TL;DR: In a hurry? Jump to the interactive guide: data-stores.sharmaprateek.com ↗
Raise your hand if you’ve ever nodded along to someone explaining “Lakehouse architecture” while secretly thinking, “Isn’t that just a database with extra steps?”
Yeah, me too.
Data engineering is weird. One minute you’re happily writing SQL in a relational database, and the next you’re being told that you need a “Modern Data Stack” involving five different SaaS tools, an S3 bucket, a compute engine that sounds like a Transformer (hello, Spark), and something called “Vector Search” because apparently, our databases need to hallucinate now.
It’s overwhelming. The buzzwords come at you fast: CAP Theorem, PACELC, Columnar Storage, Separation of Compute and Storage… it’s enough to make you want to go back to CSV files and a calculator.
So, I decided to build a map.
I wanted to create something that didn’t just tell you how these things work, but actually showed you. Not with dry textbook definitions, but with things that move, glow, and click.
Introducing Data Stores Evolution (name pending, but it sounds official, right?).
What is this thing?
It’s an interactive journey through the history and future of data storage. Think of it as a museum tour, but instead of dusty bones, we have:
- The Big Data Explosion: Watch what happens when you try to shove petabytes of data into a single server. (Spoiler: It doesn’t end well).
- The Spark Era: See how we learned to process data in parallel without losing our minds.
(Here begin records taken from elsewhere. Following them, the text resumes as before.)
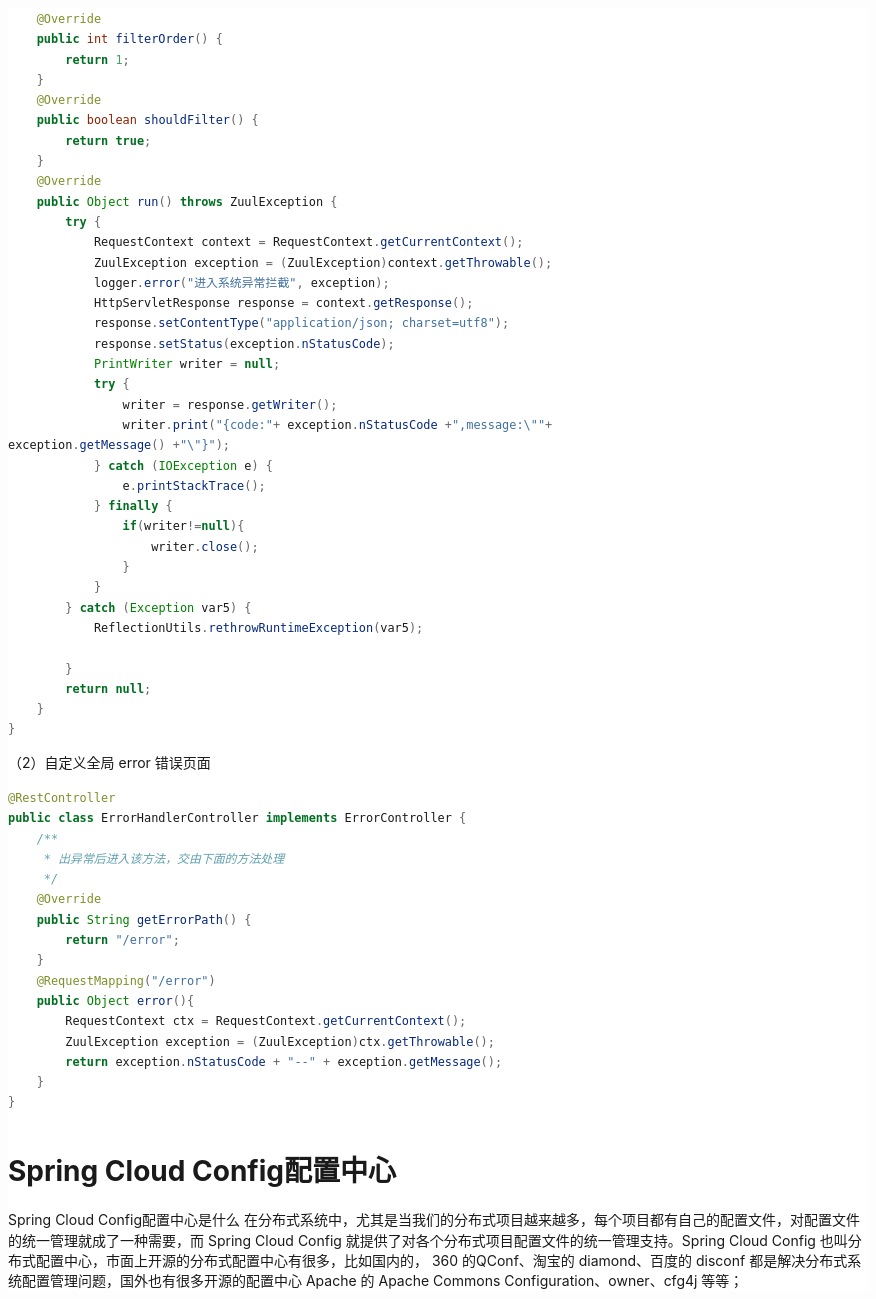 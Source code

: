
 ```java
    @Override 
    public int filterOrder() { 
        return 1; 
    } 
    @Override 
    public boolean shouldFilter() { 
        return true; 
    } 
    @Override 
    public Object run() throws ZuulException { 
        try { 
            RequestContext context = RequestContext.getCurrentContext(); 
            ZuulException exception = (ZuulException)context.getThrowable(); 
            logger.error("进入系统异常拦截", exception); 
            HttpServletResponse response = context.getResponse(); 
            response.setContentType("application/json; charset=utf8"); 
            response.setStatus(exception.nStatusCode); 
            PrintWriter writer = null; 
            try { 
                writer = response.getWriter(); 
                writer.print("{code:"+ exception.nStatusCode +",message:\""+ 
exception.getMessage() +"\"}"); 
            } catch (IOException e) { 
                e.printStackTrace(); 
            } finally { 
                if(writer!=null){ 
                    writer.close(); 
                } 
            } 
        } catch (Exception var5) { 
            ReflectionUtils.rethrowRuntimeException(var5); 

        } 
        return null; 
    } 
} 
```
（2）自定义全局 error  错误页面
```java
@RestController 
public class ErrorHandlerController implements ErrorController { 
    /** 
     * 出异常后进入该方法，交由下面的方法处理
     */ 
    @Override 
    public String getErrorPath() { 
        return "/error"; 
    } 
    @RequestMapping("/error") 
    public Object error(){ 
        RequestContext ctx = RequestContext.getCurrentContext(); 
        ZuulException exception = (ZuulException)ctx.getThrowable(); 
        return exception.nStatusCode + "--" + exception.getMessage(); 
    } 
} 
```
# Spring Cloud Config配置中心
Spring Cloud Config配置中心是什么
在分布式系统中，尤其是当我们的分布式项目越来越多，每个项目都有自己的配置文件，对配置文件的统一管理就成了一种需要，而 Spring Cloud  Config  就提供了对各个分布式项目配置文件的统一管理支持。Spring Cloud Config  也叫分布式配置中心，市面上开源的分布式配置中心有很多，比如国内的， 360  的QConf、淘宝的 diamond、百度的 disconf  都是解决分布式系统配置管理问题，国外也有很多开源的配置中心 Apache 的 Apache Commons Configuration、owner、cfg4j  等等；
- The Lakehouse: Finally understand why we’re dumping everything into a “lake” and building a “house” on top of it.
- Vector & AI: The new frontier where we turn words into math so robots can understand us.
Why did I build it?
Because I learn by seeing. I wanted to build the resource I wish I had when I was first trying to figure out why NoSQL was a big deal or why everyone suddenly cares about “Iceberg” (and not the lettuce).
What can you do?
- Play with the CAP Theorem: Adjust the sliders and watch your distributed system cry as you try to have Consistency, Availability, and Partition Tolerance all at once.
- Visualize Vector Search: See how “King - Man + Woman = Queen” looks in multi-dimensional space (with cool glowing dots!).
- Explore the Modern Data Stack: Click through the layers of a modern architecture without having to pay for a single license.
Come take a look!
If you’re a student, a developer, or just someone who likes clicking on things that animate, give it a spin. It’s my attempt to turn the chaos of data engineering into something you can actually wrap your head around.
And hey, if you still prefer CSV files after this… well, at least they’re consistent.